◆ Exercise goal
What is the number of lines in the entries below that include the word "dark"? Provide the number only.

Items from a dataset
_ _ _

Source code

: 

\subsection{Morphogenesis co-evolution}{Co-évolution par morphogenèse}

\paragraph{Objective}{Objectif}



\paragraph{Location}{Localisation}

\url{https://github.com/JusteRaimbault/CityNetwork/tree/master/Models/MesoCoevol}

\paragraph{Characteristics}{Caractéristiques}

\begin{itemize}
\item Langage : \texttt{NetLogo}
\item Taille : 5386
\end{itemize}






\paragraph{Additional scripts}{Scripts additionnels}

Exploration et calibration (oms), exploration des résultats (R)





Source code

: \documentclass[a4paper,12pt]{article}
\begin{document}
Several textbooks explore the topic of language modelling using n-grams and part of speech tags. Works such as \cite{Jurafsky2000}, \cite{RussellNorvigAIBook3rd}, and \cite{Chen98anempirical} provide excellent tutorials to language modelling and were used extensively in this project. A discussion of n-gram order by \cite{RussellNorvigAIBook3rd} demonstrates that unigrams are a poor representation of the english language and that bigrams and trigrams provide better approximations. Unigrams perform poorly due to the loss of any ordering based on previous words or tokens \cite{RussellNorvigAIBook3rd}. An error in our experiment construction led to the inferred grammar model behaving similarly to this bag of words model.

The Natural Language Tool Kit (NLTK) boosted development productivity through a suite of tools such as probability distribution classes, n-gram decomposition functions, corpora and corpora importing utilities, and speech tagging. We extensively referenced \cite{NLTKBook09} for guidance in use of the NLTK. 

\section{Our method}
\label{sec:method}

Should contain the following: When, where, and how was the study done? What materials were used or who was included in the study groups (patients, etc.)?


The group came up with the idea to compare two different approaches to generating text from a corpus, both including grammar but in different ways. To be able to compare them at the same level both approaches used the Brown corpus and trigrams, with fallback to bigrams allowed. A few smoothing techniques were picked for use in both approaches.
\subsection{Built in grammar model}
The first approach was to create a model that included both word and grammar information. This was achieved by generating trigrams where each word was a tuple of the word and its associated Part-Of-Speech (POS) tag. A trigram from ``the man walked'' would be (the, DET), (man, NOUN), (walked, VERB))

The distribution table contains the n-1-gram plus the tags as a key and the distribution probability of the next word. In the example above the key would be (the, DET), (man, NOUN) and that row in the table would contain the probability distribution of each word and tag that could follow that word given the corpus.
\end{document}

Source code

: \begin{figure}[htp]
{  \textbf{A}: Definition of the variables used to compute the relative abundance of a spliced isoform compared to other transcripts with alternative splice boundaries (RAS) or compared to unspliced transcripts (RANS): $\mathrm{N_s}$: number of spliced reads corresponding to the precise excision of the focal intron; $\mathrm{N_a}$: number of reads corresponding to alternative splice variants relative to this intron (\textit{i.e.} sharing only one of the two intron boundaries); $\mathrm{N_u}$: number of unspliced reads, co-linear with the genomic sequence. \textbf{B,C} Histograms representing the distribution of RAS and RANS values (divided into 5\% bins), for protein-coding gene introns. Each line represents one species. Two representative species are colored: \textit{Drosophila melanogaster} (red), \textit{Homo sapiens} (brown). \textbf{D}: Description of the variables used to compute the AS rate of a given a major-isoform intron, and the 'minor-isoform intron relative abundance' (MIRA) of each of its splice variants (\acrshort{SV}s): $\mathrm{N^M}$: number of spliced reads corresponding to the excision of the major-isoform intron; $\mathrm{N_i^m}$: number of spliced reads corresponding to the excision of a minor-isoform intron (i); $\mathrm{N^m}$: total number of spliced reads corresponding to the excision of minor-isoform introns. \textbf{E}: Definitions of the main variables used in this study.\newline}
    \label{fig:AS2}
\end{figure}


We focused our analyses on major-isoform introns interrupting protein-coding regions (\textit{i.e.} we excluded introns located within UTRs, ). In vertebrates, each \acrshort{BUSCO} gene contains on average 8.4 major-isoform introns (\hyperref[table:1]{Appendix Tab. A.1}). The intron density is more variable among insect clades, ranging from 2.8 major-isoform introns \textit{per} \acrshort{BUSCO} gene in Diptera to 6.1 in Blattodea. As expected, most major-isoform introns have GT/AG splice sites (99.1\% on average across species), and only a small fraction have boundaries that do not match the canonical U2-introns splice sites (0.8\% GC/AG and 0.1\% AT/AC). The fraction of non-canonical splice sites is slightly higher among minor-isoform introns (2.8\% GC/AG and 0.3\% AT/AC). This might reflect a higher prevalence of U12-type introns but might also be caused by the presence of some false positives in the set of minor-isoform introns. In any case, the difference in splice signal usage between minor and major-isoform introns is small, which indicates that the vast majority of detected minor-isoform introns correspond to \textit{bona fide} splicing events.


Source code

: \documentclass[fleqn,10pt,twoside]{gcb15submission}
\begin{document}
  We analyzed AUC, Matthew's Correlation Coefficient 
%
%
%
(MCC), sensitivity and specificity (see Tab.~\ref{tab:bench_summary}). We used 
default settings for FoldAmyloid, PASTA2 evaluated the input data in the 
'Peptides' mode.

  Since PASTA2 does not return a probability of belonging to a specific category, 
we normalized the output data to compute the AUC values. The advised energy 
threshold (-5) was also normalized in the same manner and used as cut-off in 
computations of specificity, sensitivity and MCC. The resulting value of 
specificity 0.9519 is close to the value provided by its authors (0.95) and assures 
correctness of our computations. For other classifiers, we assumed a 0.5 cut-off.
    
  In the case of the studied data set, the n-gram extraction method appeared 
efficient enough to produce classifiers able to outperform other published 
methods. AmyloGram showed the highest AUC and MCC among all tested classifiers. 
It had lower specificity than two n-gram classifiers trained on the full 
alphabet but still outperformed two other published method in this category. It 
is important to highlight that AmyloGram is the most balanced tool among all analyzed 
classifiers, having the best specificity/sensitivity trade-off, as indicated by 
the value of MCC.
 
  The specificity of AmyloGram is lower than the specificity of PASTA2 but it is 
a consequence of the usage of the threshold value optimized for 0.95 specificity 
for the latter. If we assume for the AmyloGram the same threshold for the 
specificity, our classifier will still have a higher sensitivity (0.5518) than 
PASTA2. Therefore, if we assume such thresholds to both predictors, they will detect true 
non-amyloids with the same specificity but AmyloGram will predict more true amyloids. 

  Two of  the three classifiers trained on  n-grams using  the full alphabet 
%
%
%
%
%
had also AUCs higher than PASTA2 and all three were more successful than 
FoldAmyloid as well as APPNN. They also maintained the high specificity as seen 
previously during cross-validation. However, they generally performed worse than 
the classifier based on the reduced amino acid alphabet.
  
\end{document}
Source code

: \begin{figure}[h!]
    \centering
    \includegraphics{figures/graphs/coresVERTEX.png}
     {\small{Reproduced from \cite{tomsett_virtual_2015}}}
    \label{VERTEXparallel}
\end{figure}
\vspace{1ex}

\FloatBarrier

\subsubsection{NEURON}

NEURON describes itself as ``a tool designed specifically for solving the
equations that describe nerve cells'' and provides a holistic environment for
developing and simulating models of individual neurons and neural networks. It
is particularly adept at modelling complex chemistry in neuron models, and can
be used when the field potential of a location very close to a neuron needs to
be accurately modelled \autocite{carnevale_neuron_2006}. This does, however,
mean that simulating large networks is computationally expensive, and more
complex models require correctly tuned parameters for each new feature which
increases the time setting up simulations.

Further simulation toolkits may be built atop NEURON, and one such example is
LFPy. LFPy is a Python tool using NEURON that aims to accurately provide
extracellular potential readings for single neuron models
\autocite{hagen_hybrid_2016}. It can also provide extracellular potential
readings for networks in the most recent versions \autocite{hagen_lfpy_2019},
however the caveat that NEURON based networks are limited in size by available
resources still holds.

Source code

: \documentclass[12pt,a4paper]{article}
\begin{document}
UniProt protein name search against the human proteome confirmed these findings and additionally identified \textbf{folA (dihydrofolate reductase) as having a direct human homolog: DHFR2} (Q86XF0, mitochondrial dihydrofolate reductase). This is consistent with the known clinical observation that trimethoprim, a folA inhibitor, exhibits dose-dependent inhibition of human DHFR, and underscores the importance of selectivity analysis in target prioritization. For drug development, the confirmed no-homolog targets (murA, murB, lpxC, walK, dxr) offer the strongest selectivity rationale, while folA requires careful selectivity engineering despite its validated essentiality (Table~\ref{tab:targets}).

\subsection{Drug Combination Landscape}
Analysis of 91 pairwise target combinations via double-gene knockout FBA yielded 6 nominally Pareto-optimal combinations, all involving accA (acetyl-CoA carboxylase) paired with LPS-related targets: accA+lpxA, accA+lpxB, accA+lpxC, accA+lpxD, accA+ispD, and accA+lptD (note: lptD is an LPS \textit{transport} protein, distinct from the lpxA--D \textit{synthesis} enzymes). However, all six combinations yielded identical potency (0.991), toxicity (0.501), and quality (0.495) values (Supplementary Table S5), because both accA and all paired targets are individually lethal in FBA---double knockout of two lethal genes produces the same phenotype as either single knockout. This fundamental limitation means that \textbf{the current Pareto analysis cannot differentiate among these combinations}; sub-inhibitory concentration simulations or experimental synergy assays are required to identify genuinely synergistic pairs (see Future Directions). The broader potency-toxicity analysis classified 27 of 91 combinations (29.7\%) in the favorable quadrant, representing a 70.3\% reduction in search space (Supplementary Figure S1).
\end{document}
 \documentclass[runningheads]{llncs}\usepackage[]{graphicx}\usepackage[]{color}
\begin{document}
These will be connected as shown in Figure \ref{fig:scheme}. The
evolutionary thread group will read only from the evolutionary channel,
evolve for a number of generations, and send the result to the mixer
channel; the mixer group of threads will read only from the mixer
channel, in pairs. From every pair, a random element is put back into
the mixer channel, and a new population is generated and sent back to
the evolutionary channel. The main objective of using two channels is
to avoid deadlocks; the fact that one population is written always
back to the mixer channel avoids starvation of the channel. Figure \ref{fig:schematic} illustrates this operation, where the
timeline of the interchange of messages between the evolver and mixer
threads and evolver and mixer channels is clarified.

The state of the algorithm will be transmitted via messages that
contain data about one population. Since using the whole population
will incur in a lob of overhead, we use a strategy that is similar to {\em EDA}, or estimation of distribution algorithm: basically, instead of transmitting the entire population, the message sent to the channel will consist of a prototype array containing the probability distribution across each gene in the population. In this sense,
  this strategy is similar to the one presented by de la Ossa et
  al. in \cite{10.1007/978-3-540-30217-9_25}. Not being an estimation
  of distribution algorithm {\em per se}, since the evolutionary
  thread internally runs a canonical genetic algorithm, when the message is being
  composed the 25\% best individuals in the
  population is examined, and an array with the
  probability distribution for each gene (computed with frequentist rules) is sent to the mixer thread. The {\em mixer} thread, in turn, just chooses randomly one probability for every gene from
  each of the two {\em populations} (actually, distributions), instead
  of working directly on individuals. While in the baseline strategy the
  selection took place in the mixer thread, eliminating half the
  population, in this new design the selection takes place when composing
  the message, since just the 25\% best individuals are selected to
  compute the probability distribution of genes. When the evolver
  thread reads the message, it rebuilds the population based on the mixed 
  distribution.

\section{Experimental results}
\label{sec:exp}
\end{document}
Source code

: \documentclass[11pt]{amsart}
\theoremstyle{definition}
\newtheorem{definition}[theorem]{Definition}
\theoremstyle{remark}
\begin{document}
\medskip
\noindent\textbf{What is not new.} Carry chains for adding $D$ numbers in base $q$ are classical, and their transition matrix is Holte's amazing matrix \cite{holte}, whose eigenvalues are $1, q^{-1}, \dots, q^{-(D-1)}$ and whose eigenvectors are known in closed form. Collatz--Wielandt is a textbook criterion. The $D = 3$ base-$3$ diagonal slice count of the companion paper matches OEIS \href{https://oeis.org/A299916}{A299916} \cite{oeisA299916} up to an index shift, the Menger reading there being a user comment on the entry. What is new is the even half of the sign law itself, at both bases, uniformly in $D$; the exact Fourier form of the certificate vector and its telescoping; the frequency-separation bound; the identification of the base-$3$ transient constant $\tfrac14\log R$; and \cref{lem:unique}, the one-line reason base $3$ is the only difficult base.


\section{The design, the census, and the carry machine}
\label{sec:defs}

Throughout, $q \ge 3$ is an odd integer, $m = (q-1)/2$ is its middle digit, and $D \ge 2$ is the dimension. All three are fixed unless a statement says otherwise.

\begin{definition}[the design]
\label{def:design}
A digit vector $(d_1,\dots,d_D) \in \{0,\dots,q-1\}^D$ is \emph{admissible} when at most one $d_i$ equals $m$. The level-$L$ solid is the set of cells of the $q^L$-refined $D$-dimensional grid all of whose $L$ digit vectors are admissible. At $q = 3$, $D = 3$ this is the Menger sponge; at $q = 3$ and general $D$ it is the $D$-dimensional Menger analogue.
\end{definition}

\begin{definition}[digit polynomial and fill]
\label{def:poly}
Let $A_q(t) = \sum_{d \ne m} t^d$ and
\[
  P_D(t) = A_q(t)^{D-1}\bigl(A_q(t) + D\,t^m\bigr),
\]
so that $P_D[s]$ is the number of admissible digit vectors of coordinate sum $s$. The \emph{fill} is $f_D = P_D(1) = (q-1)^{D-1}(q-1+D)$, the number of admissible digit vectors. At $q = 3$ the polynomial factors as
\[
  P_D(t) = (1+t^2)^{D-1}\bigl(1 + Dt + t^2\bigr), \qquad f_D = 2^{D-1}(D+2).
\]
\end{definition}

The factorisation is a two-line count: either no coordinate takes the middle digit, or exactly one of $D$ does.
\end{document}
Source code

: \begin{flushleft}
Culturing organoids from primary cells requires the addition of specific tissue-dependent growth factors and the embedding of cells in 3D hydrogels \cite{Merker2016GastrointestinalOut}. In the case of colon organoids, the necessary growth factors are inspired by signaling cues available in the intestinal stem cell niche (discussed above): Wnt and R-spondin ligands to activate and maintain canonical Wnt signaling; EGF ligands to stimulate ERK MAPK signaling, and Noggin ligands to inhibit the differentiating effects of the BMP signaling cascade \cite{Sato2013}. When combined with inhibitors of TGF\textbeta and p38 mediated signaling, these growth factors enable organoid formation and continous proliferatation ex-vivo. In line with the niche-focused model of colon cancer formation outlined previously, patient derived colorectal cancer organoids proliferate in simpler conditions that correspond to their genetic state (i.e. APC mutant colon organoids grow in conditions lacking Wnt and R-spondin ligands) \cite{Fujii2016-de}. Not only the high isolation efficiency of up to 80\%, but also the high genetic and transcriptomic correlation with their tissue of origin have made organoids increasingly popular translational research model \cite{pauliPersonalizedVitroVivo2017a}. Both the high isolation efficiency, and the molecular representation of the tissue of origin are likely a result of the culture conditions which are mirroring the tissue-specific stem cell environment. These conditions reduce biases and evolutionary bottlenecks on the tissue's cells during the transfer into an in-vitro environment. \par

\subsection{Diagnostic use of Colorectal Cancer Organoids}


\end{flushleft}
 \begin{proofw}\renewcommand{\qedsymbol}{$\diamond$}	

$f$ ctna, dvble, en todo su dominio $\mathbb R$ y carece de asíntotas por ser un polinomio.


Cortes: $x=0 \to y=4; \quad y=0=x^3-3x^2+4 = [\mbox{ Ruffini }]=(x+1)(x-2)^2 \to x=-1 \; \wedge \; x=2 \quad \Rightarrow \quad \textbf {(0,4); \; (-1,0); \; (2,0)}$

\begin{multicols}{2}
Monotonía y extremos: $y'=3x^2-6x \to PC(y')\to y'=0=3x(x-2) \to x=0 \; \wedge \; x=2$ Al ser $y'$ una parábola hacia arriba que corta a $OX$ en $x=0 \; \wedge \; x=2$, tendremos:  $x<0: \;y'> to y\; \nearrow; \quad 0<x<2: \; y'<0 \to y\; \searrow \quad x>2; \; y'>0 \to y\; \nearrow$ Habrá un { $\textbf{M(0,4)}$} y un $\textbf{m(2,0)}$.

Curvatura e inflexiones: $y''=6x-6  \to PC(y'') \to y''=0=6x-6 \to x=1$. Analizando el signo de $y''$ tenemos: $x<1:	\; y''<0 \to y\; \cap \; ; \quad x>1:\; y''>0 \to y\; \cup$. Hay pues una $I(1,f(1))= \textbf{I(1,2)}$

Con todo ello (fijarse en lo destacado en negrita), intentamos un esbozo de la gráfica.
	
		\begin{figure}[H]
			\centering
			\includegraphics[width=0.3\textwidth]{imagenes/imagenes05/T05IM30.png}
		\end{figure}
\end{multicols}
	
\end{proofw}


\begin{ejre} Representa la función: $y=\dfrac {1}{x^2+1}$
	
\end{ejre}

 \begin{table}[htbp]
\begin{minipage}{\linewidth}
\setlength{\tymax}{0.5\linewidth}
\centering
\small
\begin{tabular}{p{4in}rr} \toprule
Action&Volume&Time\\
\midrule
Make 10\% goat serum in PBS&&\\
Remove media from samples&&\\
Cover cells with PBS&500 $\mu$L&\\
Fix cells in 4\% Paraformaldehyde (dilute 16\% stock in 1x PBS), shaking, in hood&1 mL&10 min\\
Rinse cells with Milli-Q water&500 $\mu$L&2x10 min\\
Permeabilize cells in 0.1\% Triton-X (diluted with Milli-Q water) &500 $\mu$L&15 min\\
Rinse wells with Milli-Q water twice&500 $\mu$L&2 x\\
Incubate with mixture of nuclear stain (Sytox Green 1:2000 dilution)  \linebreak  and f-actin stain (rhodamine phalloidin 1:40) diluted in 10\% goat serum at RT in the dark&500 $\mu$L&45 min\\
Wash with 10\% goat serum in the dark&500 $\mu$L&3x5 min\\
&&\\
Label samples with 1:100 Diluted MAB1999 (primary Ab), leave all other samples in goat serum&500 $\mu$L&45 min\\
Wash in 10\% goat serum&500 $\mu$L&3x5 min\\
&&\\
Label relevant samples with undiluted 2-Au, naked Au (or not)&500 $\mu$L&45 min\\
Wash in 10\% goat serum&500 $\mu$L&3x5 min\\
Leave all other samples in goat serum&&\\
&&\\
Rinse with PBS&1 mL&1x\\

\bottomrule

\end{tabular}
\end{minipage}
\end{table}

_ _ _

◆ Written answer
2